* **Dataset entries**

━━━━━━━━━━

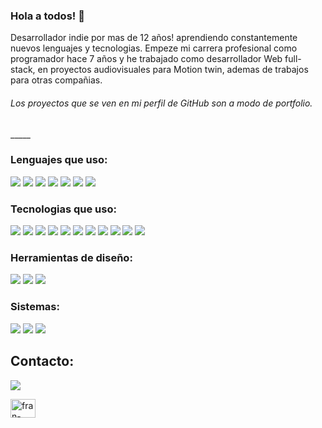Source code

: ### Hola a todos! 👋

Desarrollador indie por mas de 12 años! aprendiendo constantemente nuevos lenguajes y tecnologias.
  Empeze mi carrera profesional como programador hace 7 años y he trabajado como desarrollador Web full-stack, 
  en proyectos audiovisuales para Motion twin, ademas de trabajos para otras compañias.
<h6>
Los proyectos que se ven en mi perfil de GitHub son a modo de portfolio.
</h6>
_____

<h3> Lenguajes que uso: </h3>


<p align="left">
<img src="https://img.shields.io/badge/C%2B%2B-00599C?style=for-the-badge&logo=c%2B%2B&logoColor=white">
<img src="https://img.shields.io/badge/C%23-239120?style=for-the-badge&logo=c-sharp&logoColor=white">
<img src="https://img.shields.io/badge/HTML5-E34F26?style=for-the-badge&logo=html5&logoColor=white">
<img src="https://img.shields.io/badge/CSS3-1572B6?style=for-the-badge&logo=css3&logoColor=white">
<img src="https://img.shields.io/badge/typescript-%23007ACC.svg?style=for-the-badge&logo=typescript&logoColor=white">
<img src="https://img.shields.io/badge/PHP-777BB4?style=for-the-badge&logo=php&logoColor=white">
<img src="https://img.shields.io/badge/Python-FFD43B?style=for-the-badge&logo=python&logoColor=blue">
</p>

<h3> Tecnologias que uso: </h3>

<p align="left">
<img src="https://img.shields.io/badge/Visual_Studio-5C2D91?style=for-the-badge&logo=visual%20studio&logoColor=white">
<img src="https://img.shields.io/badge/VSCode-0078D4?style=for-the-badge&logo=visual%20studio%20code&logoColor=white">
<img src="https://img.shields.io/badge/Eclipse-2C2255?style=for-the-badge&logo=eclipse&logoColor=white">
<img src="https://img.shields.io/badge/Android_Studio-3DDC84?style=for-the-badge&logo=android-studio&logoColor=white">
<img src="https://img.shields.io/badge/Unity-100000?style=for-the-badge&logo=unity&logoColor=white">
<img src="https://img.shields.io/badge/-Unreal%20Engine-313131?style=for-the-badge&logo=unreal-engine&logoColor=white">
<img src="https://img.shields.io/badge/OpenGL-FFFFFF?style=for-the-badge&logo=opengl">
<img src="https://img.shields.io/badge/Angular-DD0031?style=for-the-badge&logo=angular&logoColor=white">
<img src="https://img.shields.io/badge/.NET-512BD4?style=for-the-badge&logo=dotnet&logoColor=white">
<img src="https://img.shields.io/badge/Bootstrap-563D7C?style=for-the-badge&logo=bootstrap&logoColor=white">
<img src="https://img.shields.io/badge/Xamarin-3498DB?style=for-the-badge&logo=xamarin&logoColor=white">

</p>

<h3> Herramientas de diseño: </h3>

<p align="left">
<img src="https://img.shields.io/badge/blender-%23F5792A.svg?style=for-the-badge&logo=blender&logoColor=white">
<img src="https://img.shields.io/badge/Adobe%20Photoshop-31A8FF?style=for-the-badge&logo=Adobe%20Photoshop&logoColor=black">
<img src="https://img.shields.io/badge/Krita-203759?style=for-the-badge&logo=krita&logoColor=EEF37B">
<p>

<h3> Sistemas: </h3>

<p align="left">
<img src="https://img.shields.io/badge/Linux-FCC624?style=for-the-badge&logo=linux&logoColor=black">
<img src="https://img.shields.io/badge/mac%20os-000000?style=for-the-badge&logo=apple&logoColor=white">
<img src="https://img.shields.io/badge/Windows-0078D6?style=for-the-badge&logo=windows&logoColor=white">
<p>

## Contacto:
<p><a href=mailto:flp.esp.val@gmail.com?subject="Contacto por GitHub">
<img align="center" src="https://img.shields.io/badge/Gmail-D14836?style=for-the-badge&logo=gmail&logoColor=white"/>
</a></p>
<!-- <p>
<a href="https://instagram.com/kingder2k" target="blank"><img align="center" src="https://raw.githubusercontent.com/rahuldkjain/github-profile-readme-generator/master/src/images/icons/Social/instagram.svg" alt="flp" height="30" width="40" /></a>
</p> -->
<a href="https://linkedin.com/in/fran-lopez-4b29612a2" target="blank"><img align="center" src="https://raw.githubusercontent.com/rahuldkjain/github-profile-readme-generator/master/src/images/icons/Social/linked-in-alt.svg" alt="fran-lopez-4b29612a2" height="30" width="40" /></a>
</p>
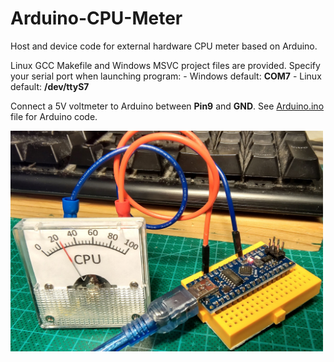 # Arduino-CPU-Meter
Host and device code for external hardware CPU meter based on Arduino.

Linux GCC Makefile and Windows MSVC project files are provided.
Specify your serial port when launching program:
    - Windows default: **COM7**
    - Linux default: **/dev/ttyS7**

Connect a 5V voltmeter to Arduino between **Pin9** and **GND**.
See [Arduino.ino](Arduino.cpp) file for Arduino code.

<img src="img/CPU_METER.jpg" width="500">
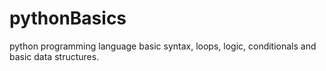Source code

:# pythonBasics
python programming language basic syntax, loops, logic, conditionals and basic data structures. 


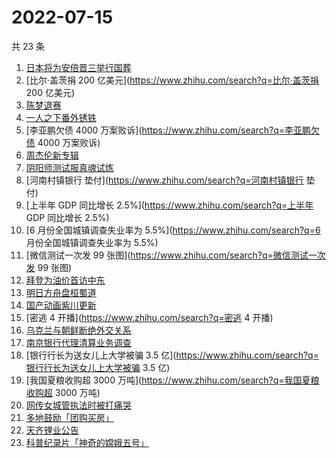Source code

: # 2022-07-15

共 23 条

<!-- BEGIN ZHIHUSEARCH -->
<!-- 最后更新时间 Fri Jul 15 2022 16:11:10 GMT+0800 (China Standard Time) -->
1. [日本将为安倍晋三举行国葬](https://www.zhihu.com/search?q=日本将为安倍晋三举行国葬)
1. [比尔·盖茨捐 200 亿美元](https://www.zhihu.com/search?q=比尔·盖茨捐 200 亿美元)
1. [陈梦退赛](https://www.zhihu.com/search?q=陈梦退赛)
1. [一人之下番外锈铁](https://www.zhihu.com/search?q=一人之下番外锈铁)
1. [李亚鹏欠债 4000 万案败诉](https://www.zhihu.com/search?q=李亚鹏欠债 4000 万案败诉)
1. [周杰伦新专辑](https://www.zhihu.com/search?q=周杰伦新专辑)
1. [阴阳师测试服真魂试炼](https://www.zhihu.com/search?q=阴阳师测试服真魂试炼)
1. [河南村镇银行 垫付](https://www.zhihu.com/search?q=河南村镇银行 垫付)
1. [上半年 GDP 同比增长 2.5%](https://www.zhihu.com/search?q=上半年 GDP 同比增长 2.5%)
1. [6 月份全国城镇调查失业率为 5.5%](https://www.zhihu.com/search?q=6 月份全国城镇调查失业率为 5.5%)
1. [微信测试一次发 99 张图](https://www.zhihu.com/search?q=微信测试一次发 99 张图)
1. [拜登为油价首访中东](https://www.zhihu.com/search?q=拜登为油价首访中东)
1. [明日方舟盘桓蜀道](https://www.zhihu.com/search?q=明日方舟盘桓蜀道)
1. [国产动画紫川更新](https://www.zhihu.com/search?q=国产动画紫川更新)
1. [密逃 4 开播](https://www.zhihu.com/search?q=密逃 4 开播)
1. [乌克兰与朝鲜断绝外交关系](https://www.zhihu.com/search?q=乌克兰与朝鲜断绝外交关系)
1. [南京银行代理清算业务调查](https://www.zhihu.com/search?q=南京银行代理清算业务调查)
1. [银行行长为送女儿上大学被骗 3.5 亿](https://www.zhihu.com/search?q=银行行长为送女儿上大学被骗 3.5 亿)
1. [我国夏粮收购超 3000 万吨](https://www.zhihu.com/search?q=我国夏粮收购超 3000 万吨)
1. [网传女城管执法时被打痛哭](https://www.zhihu.com/search?q=网传女城管执法时被打痛哭)
1. [多地鼓励「团购买房」](https://www.zhihu.com/search?q=多地鼓励「团购买房」)
1. [天齐锂业公告](https://www.zhihu.com/search?q=天齐锂业公告)
1. [科普纪录片「神奇的嫦娥五号」](https://www.zhihu.com/search?q=科普纪录片「神奇的嫦娥五号」)
<!-- END ZHIHUSEARCH -->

━━━━━━━━━━

Find every line in the records that uses the string "años", then copy it.

* **EXERCISE SOLUTION**
Desarrollador indie por mas de 12 años! aprendiendo constantemente nuevos lenguajes y tecnologias.
  Empeze mi carrera profesional como programador hace 7 años y he trabajado como desarrollador Web full-stack, 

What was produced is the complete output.